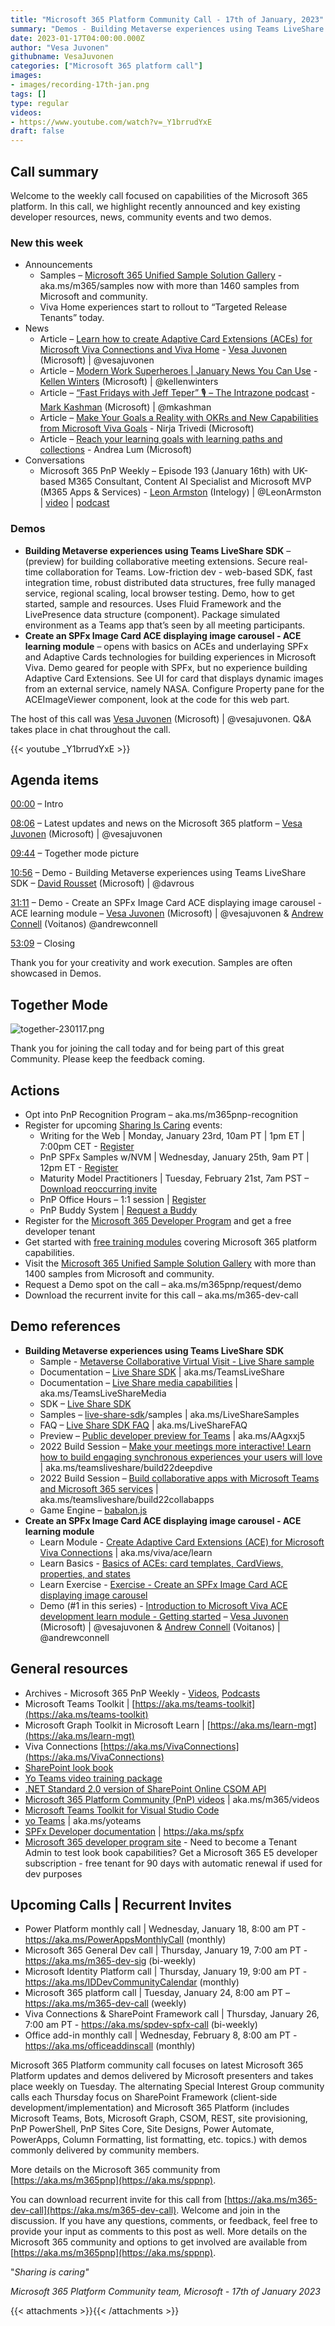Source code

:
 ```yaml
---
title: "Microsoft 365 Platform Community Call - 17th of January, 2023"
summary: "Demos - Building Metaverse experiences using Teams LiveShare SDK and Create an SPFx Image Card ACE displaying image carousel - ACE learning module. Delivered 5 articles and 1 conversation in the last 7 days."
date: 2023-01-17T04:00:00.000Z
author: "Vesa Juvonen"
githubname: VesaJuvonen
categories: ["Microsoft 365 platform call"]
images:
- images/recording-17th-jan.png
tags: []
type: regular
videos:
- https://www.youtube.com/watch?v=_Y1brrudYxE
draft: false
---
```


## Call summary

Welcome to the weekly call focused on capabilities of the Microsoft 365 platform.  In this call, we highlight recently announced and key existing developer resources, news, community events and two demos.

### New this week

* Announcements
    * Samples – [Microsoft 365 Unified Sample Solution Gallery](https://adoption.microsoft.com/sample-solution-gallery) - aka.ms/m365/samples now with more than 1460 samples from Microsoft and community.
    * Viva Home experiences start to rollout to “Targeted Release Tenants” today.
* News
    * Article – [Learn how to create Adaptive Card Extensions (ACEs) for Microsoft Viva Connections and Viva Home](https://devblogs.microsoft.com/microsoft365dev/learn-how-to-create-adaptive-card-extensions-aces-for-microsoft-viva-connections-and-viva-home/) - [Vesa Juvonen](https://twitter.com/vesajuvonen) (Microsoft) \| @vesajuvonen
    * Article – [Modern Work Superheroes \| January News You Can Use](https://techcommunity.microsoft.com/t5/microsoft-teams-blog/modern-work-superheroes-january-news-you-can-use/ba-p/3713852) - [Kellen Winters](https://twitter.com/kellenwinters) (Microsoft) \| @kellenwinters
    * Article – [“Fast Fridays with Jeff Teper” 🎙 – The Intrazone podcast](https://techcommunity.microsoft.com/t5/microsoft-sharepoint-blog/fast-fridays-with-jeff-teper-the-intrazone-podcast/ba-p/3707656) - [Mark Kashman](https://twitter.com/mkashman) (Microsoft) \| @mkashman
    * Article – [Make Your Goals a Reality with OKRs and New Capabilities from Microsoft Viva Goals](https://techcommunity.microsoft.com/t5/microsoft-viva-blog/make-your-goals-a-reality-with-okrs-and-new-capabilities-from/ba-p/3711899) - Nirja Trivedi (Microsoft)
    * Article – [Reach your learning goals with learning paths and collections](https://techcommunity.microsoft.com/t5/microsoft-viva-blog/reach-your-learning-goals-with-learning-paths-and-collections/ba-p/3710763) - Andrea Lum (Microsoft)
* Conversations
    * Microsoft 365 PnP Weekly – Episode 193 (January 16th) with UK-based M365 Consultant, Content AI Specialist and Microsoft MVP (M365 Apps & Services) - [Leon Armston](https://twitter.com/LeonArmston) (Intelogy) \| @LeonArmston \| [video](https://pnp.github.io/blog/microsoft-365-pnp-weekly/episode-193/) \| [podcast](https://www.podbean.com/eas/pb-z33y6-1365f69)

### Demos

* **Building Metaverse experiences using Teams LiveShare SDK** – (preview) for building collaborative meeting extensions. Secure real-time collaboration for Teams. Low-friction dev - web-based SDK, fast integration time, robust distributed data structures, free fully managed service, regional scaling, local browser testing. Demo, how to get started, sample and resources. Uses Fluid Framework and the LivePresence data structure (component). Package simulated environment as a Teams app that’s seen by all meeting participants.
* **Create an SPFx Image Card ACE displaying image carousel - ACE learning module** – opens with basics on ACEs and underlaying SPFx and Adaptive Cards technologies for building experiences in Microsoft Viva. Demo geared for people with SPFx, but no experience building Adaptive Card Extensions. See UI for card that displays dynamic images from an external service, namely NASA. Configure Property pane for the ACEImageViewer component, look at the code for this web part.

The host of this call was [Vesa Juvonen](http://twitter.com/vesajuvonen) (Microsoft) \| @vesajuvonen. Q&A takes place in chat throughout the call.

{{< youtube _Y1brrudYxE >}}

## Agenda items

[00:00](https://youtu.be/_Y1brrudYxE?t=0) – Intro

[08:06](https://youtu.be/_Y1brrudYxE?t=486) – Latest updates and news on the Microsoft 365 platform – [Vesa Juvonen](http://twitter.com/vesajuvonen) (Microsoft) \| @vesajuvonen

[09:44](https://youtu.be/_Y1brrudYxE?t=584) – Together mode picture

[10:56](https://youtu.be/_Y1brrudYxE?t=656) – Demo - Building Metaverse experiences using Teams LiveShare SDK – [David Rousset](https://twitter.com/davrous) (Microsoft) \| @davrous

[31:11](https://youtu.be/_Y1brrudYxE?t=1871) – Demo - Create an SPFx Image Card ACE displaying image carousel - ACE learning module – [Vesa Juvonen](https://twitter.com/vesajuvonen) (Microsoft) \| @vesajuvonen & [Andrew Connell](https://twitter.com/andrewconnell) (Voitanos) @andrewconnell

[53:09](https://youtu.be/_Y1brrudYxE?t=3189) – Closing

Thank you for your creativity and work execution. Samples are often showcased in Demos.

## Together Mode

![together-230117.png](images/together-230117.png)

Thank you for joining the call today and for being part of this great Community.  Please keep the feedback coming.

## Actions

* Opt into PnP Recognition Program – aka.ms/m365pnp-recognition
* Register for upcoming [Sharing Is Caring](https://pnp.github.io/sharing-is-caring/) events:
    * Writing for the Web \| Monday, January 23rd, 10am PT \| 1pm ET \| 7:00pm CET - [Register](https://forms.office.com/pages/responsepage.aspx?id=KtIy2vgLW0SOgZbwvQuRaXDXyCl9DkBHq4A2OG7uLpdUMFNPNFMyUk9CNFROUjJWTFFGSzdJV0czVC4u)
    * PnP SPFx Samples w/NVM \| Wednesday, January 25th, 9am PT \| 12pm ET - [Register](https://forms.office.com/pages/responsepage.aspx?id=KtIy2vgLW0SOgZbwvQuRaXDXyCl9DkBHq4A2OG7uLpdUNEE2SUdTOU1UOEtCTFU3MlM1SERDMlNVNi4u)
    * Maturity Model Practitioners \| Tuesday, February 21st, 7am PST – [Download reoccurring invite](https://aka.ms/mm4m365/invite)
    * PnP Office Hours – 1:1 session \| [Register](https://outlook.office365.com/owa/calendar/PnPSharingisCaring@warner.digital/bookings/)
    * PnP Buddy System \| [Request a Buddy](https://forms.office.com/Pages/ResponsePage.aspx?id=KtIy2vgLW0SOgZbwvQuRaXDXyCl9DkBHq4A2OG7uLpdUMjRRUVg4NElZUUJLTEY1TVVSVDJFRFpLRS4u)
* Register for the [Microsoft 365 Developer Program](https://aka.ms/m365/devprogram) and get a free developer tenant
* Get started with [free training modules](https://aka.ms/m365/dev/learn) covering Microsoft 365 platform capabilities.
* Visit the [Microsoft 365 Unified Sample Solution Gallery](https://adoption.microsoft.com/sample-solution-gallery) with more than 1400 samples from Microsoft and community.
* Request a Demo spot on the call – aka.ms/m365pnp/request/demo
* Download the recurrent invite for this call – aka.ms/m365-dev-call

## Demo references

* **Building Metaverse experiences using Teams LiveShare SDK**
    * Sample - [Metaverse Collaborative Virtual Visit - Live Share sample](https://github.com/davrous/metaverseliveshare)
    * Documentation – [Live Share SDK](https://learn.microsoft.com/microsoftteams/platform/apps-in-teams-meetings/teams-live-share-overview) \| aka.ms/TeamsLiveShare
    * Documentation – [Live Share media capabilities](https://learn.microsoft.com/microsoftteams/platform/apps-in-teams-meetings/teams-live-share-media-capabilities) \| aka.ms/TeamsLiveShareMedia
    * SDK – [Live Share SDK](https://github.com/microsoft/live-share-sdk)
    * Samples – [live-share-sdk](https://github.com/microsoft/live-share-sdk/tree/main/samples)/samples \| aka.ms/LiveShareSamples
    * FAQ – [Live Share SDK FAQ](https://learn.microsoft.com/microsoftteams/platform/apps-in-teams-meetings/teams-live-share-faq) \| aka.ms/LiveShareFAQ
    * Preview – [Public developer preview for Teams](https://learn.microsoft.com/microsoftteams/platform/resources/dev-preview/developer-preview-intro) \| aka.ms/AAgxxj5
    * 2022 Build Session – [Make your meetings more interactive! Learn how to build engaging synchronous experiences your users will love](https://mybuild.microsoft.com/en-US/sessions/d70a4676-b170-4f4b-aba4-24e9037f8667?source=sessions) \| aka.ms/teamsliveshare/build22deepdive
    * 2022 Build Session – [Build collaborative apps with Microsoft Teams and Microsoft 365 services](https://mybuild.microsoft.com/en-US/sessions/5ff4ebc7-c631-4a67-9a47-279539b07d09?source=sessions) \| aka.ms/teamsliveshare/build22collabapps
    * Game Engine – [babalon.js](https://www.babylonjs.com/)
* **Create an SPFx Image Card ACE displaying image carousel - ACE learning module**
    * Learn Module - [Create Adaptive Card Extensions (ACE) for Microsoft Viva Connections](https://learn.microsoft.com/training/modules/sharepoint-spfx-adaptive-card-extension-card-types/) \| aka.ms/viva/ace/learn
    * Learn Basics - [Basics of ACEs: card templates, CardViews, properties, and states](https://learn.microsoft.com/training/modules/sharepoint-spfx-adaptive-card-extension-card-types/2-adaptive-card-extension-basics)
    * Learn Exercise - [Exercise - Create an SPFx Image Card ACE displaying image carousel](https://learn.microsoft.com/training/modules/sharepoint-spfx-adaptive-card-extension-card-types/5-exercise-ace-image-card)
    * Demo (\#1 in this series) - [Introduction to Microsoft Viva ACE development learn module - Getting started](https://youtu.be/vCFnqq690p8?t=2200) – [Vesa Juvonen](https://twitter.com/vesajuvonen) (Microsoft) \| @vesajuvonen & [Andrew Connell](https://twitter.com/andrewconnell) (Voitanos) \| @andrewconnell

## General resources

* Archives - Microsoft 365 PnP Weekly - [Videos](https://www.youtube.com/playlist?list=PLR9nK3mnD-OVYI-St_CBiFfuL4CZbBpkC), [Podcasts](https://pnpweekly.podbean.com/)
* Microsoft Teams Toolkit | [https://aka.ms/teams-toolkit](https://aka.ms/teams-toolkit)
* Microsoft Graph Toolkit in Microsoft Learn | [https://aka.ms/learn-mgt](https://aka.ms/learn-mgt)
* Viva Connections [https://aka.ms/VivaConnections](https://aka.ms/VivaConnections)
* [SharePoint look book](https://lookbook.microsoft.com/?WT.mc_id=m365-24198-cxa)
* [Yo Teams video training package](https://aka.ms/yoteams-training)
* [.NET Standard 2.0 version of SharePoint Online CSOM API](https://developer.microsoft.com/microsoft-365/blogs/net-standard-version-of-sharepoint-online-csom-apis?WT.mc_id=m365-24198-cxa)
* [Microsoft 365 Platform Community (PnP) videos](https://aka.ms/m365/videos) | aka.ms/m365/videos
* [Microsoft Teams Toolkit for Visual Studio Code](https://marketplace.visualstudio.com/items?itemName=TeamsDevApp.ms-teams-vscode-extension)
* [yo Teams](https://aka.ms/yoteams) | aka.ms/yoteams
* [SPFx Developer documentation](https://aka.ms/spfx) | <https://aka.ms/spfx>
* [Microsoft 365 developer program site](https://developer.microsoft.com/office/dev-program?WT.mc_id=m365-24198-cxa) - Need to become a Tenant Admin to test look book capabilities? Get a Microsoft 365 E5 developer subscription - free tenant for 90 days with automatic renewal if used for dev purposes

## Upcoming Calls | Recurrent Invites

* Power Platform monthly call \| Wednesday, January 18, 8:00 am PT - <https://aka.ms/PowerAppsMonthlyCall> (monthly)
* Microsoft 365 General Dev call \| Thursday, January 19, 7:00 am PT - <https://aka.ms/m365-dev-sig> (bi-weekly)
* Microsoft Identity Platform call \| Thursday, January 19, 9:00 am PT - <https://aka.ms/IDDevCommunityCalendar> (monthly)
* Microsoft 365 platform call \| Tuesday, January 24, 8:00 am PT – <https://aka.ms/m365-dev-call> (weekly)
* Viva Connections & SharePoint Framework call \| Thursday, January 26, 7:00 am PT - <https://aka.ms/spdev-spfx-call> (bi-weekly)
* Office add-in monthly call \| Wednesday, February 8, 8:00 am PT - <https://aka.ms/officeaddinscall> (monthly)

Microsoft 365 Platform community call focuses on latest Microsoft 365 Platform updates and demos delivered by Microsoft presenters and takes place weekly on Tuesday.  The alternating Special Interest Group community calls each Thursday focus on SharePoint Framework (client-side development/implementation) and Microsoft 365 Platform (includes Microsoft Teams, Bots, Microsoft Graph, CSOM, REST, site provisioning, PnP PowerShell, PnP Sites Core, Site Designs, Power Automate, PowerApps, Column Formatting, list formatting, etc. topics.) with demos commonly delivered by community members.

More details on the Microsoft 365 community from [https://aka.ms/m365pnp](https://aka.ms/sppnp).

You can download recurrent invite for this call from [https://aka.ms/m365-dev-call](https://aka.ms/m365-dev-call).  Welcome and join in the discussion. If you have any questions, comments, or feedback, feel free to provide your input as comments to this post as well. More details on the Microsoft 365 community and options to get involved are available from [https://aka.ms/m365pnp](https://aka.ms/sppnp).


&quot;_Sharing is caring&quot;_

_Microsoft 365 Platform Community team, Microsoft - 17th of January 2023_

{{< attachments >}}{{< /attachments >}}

* * *

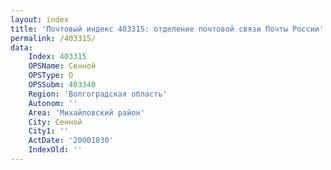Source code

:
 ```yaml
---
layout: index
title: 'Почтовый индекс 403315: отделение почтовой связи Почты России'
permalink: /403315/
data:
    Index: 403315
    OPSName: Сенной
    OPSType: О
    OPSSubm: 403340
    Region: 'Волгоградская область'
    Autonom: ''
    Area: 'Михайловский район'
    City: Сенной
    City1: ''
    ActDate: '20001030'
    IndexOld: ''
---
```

Exercise prompt: Write down again, exactly as given, only the lines above that fall from the line with "The host of" to the line with "[10:56](https://youtu.be/_Y1brrudYxE?t=656) – Demo", inclusive.

Result below:
The host of this call was [Vesa Juvonen](http://twitter.com/vesajuvonen) (Microsoft) \| @vesajuvonen. Q&A takes place in chat throughout the call.

{{< youtube _Y1brrudYxE >}}

## Agenda items

[00:00](https://youtu.be/_Y1brrudYxE?t=0) – Intro

[08:06](https://youtu.be/_Y1brrudYxE?t=486) – Latest updates and news on the Microsoft 365 platform – [Vesa Juvonen](http://twitter.com/vesajuvonen) (Microsoft) \| @vesajuvonen

[09:44](https://youtu.be/_Y1brrudYxE?t=584) – Together mode picture

[10:56](https://youtu.be/_Y1brrudYxE?t=656) – Demo - Building Metaverse experiences using Teams LiveShare SDK – [David Rousset](https://twitter.com/davrous) (Microsoft) \| @davrous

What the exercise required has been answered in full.